NNNドキュメント'17「戦争のはじまり 重慶爆撃は何を招いたか」

さる5月21日深夜に放送されたNNNドキュメント'17「戦争のはじまり 重慶爆撃は何を招いたか」。一昨年の「南京事件 兵士たちの遺言」と同じく、放送時間が通常の約倍の拡大版。違うのは、今回は事前に番宣がなされたこと。やはり「南京事件 兵士たちの遺言」の好評が放送局に勇気を与えたということだろうか。
否定派のおかげでともかく話題になることは多い南京事件に比べ、日本社会の関心も低い重慶爆撃をとりあげることには、また別種の困難があったに違いない。空襲に関しては被害体験が広く共有されてきたことも、そうした困難の一つに挙げることができよう。重慶爆撃研究の先駆者である前田哲男氏へのリスペクトがあったところもよかった。
他方、「南京事件 兵士たちの遺言」と同じく気になるところもないではない。“日本軍の公文書による裏づけ”を前面に出している点だ。世間的にはむしろ好評を博した理由であるし、戦争犯罪の取材/研究における基本的な手続きの一つではある。
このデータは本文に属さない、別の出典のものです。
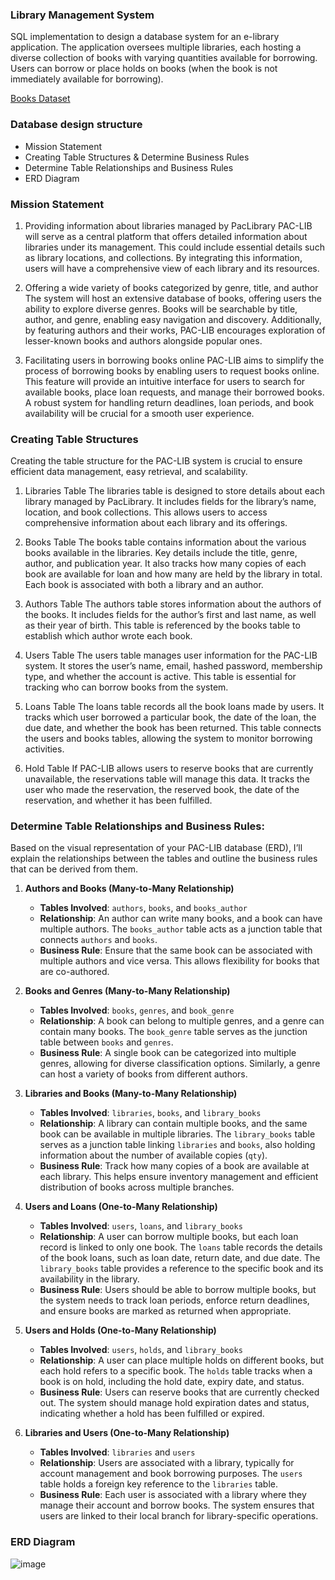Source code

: ### **Library Management System**
SQL implementation to design a database system for an e-library application. The application oversees multiple libraries, each hosting a diverse collection of books with varying quantities available for borrowing. Users can borrow or place holds on books (when the book is not immediately available for borrowing). 

[Books Dataset](https://www.kaggle.com/datasets/jealousleopard/goodreadsbooks?resource=download)

### **Database design structure**
* Mission Statement
* Creating Table Structures & Determine Business Rules
* Determine Table Relationships and Business Rules
* ERD Diagram

### **Mission Statement**
1. Providing information about libraries managed by PacLibrary
PAC-LIB will serve as a central platform that offers detailed information about libraries under its management. This could include essential details such as library locations, and collections. By integrating this information, users will have a comprehensive view of each library and its resources.

2. Offering a wide variety of books categorized by genre, title, and author
The system will host an extensive database of books, offering users the ability to explore diverse genres. Books will be searchable by title, author, and genre, enabling easy navigation and discovery. Additionally, by featuring authors and their works, PAC-LIB encourages exploration of lesser-known books and authors alongside popular ones.

3. Facilitating users in borrowing books online
PAC-LIB aims to simplify the process of borrowing books by enabling users to request books online. This feature will provide an intuitive interface for users to search for available books, place loan requests, and manage their borrowed books. A robust system for handling return deadlines, loan periods, and book availability will be crucial for a smooth user experience.

### **Creating Table Structures**
Creating the table structure for the PAC-LIB system is crucial to ensure efficient data management, easy retrieval, and scalability.
1. Libraries Table
The libraries table is designed to store details about each library managed by PacLibrary. It includes fields for the library’s name, location, and book collections. This allows users to access comprehensive information about each library and its offerings.

2. Books Table
The books table contains information about the various books available in the libraries. Key details include the title, genre, author, and publication year. It also tracks how many copies of each book are available for loan and how many are held by the library in total. Each book is associated with both a library and an author.

3. Authors Table
The authors table stores information about the authors of the books. It includes fields for the author’s first and last name, as well as their year of birth. This table is referenced by the books table to establish which author wrote each book.

4. Users Table
The users table manages user information for the PAC-LIB system. It stores the user’s name, email, hashed password, membership type, and whether the account is active. This table is essential for tracking who can borrow books from the system.

5. Loans Table
The loans table records all the book loans made by users. It tracks which user borrowed a particular book, the date of the loan, the due date, and whether the book has been returned. This table connects the users and books tables, allowing the system to monitor borrowing activities.

6. Hold Table
If PAC-LIB allows users to reserve books that are currently unavailable, the reservations table will manage this data. It tracks the user who made the reservation, the reserved book, the date of the reservation, and whether it has been fulfilled.

### **Determine Table Relationships and Business Rules:**
Based on the visual representation of your PAC-LIB database (ERD), I’ll explain the relationships between the tables and outline the business rules that can be derived from them.

1. **Authors and Books (Many-to-Many Relationship)**  
   - **Tables Involved**: `authors`, `books`, and `books_author`  
   - **Relationship**: An author can write many books, and a book can have multiple authors. The `books_author` table acts as a junction table that connects `authors` and `books`.  
   - **Business Rule**: Ensure that the same book can be associated with multiple authors and vice versa. This allows flexibility for books that are co-authored.

2. **Books and Genres (Many-to-Many Relationship)**  
   - **Tables Involved**: `books`, `genres`, and `book_genre`  
   - **Relationship**: A book can belong to multiple genres, and a genre can contain many books. The `book_genre` table serves as the junction table between `books` and `genres`.  
   - **Business Rule**: A single book can be categorized into multiple genres, allowing for diverse classification options. Similarly, a genre can host a variety of books from different authors.

3. **Libraries and Books (Many-to-Many Relationship)**  
   - **Tables Involved**: `libraries`, `books`, and `library_books`  
   - **Relationship**: A library can contain multiple books, and the same book can be available in multiple libraries. The `library_books` table serves as a junction table linking `libraries` and `books`, also holding information about the number of available copies (`qty`).  
   - **Business Rule**: Track how many copies of a book are available at each library. This helps ensure inventory management and efficient distribution of books across multiple branches.

4. **Users and Loans (One-to-Many Relationship)**  
   - **Tables Involved**: `users`, `loans`, and `library_books`  
   - **Relationship**: A user can borrow multiple books, but each loan record is linked to only one book. The `loans` table records the details of the book loans, such as loan date, return date, and due date. The `library_books` table provides a reference to the specific book and its availability in the library.  
   - **Business Rule**: Users should be able to borrow multiple books, but the system needs to track loan periods, enforce return deadlines, and ensure books are marked as returned when appropriate.

5. **Users and Holds (One-to-Many Relationship)**  
   - **Tables Involved**: `users`, `holds`, and `library_books`  
   - **Relationship**: A user can place multiple holds on different books, but each hold refers to a specific book. The `holds` table tracks when a book is on hold, including the hold date, expiry date, and status.  
   - **Business Rule**: Users can reserve books that are currently checked out. The system should manage hold expiration dates and status, indicating whether a hold has been fulfilled or expired.

6. **Libraries and Users (One-to-Many Relationship)**  
   - **Tables Involved**: `libraries` and `users`  
   - **Relationship**: Users are associated with a library, typically for account management and book borrowing purposes. The `users` table holds a foreign key reference to the `libraries` table.  
   - **Business Rule**: Each user is associated with a library where they manage their account and borrow books. The system ensures that users are linked to their local branch for library-specific operations.

### **ERD Diagram**
![image](https://github.com/user-attachments/assets/86363e69-f7b4-4e79-a190-61ae06e8f07d)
しかし「敗戦後の文書隠滅で失われてしまった証拠」や「そもそも公文書というかたちで証拠の残りにくい犯罪類型」への想像力を喚起する工夫がもう少しあってもよかったのではないか。さもなくば「ほら、NNNドキュメントではちゃんと文書で裏付けをとってたのに、○○では……」という認識を招き、歴史修正主義を利してしまいかねないのがいまの日本の現状だからだ。


なお、掲示板で Teru さんが指摘(5月24日)されているように、ハル・ノート=最後通告のような紹介をしていた部分はちょっと不用意だったと思います。